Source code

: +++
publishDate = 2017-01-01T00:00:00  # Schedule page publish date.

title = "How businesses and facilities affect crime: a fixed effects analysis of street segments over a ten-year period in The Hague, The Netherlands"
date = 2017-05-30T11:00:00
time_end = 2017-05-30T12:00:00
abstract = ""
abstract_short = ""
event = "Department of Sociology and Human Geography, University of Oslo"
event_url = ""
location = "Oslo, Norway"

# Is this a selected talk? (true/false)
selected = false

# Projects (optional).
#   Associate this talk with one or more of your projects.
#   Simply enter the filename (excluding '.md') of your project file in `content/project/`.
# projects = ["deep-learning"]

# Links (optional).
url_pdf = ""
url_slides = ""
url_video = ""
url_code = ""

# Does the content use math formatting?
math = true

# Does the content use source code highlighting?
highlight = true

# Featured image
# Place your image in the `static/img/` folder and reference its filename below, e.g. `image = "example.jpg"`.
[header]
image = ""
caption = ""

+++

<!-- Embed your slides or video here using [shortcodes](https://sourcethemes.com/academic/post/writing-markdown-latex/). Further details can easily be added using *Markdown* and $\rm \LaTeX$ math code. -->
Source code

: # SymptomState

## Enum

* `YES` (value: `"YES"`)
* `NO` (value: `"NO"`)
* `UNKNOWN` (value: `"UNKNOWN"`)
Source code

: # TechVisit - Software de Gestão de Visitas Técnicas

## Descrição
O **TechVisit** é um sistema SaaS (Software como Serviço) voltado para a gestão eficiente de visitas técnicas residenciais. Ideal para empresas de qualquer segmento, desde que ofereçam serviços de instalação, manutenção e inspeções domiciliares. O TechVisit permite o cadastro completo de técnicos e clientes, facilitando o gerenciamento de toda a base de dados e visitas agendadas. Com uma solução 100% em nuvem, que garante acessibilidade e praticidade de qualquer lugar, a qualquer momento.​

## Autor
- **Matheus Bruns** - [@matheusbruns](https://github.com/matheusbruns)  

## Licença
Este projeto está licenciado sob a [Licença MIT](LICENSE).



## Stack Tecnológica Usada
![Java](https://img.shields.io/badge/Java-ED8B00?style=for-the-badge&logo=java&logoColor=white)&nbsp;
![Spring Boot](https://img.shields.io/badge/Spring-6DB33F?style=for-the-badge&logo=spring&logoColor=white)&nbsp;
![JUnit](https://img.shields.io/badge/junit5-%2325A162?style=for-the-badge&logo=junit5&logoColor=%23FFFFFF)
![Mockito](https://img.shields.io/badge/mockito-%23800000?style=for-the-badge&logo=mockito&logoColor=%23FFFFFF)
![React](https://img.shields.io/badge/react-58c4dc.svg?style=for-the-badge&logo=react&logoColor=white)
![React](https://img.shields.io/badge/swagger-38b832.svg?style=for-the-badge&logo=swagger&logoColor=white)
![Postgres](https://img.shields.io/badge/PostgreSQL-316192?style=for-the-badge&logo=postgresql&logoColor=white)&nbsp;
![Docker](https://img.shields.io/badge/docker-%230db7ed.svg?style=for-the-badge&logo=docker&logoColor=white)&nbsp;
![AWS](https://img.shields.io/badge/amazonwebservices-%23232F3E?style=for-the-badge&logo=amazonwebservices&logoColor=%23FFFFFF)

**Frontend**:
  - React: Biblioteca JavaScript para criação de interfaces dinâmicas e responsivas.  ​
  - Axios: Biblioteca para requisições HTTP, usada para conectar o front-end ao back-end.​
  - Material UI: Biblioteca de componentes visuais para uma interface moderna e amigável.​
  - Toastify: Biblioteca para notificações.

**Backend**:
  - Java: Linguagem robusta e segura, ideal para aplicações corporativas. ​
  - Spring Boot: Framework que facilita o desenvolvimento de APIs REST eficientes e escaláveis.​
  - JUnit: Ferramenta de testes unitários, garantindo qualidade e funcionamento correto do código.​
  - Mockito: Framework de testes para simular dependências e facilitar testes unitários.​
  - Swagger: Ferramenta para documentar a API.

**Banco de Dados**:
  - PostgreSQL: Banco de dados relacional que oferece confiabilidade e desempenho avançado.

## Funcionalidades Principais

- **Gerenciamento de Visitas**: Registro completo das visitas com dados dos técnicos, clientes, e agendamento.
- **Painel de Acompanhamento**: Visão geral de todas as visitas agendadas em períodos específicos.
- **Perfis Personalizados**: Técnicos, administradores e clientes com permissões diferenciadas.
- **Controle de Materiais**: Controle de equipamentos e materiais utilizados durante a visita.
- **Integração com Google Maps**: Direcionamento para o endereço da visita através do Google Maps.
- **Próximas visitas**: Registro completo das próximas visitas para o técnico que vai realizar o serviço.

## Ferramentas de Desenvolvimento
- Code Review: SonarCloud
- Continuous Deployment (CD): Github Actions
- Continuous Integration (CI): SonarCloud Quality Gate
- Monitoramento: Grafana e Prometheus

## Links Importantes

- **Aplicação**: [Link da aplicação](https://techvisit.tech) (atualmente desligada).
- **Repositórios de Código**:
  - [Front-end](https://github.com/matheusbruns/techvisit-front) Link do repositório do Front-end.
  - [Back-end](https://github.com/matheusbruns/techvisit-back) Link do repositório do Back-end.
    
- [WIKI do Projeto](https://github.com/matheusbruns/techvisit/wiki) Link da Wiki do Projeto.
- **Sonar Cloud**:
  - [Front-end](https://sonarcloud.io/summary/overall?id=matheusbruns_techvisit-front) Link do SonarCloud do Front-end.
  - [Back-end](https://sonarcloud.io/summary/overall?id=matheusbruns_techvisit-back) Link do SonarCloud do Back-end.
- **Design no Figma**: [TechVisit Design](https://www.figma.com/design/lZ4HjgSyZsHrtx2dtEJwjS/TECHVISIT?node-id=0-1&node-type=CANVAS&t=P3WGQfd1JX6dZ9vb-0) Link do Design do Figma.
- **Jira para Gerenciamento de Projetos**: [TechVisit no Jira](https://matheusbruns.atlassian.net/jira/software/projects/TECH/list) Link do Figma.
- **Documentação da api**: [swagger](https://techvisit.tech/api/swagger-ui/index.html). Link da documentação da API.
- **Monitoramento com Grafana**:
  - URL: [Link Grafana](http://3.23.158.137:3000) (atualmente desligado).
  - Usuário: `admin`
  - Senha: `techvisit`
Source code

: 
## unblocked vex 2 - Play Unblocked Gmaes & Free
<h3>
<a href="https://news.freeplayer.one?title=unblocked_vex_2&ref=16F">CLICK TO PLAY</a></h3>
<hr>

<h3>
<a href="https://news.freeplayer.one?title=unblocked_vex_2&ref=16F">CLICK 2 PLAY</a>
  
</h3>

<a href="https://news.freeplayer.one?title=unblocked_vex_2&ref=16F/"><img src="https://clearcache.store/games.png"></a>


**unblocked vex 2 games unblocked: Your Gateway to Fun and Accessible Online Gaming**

***

EXERCISE REQUIREMENTS: Report every line containing the string "SonarCloud" in the material.

EXPECTED OUTPUT:
- Code Review: SonarCloud
- Continuous Integration (CI): SonarCloud Quality Gate
  - [Front-end](https://sonarcloud.io/summary/overall?id=matheusbruns_techvisit-front) Link do SonarCloud do Front-end.
  - [Back-end](https://sonarcloud.io/summary/overall?id=matheusbruns_techvisit-back) Link do SonarCloud do Back-end.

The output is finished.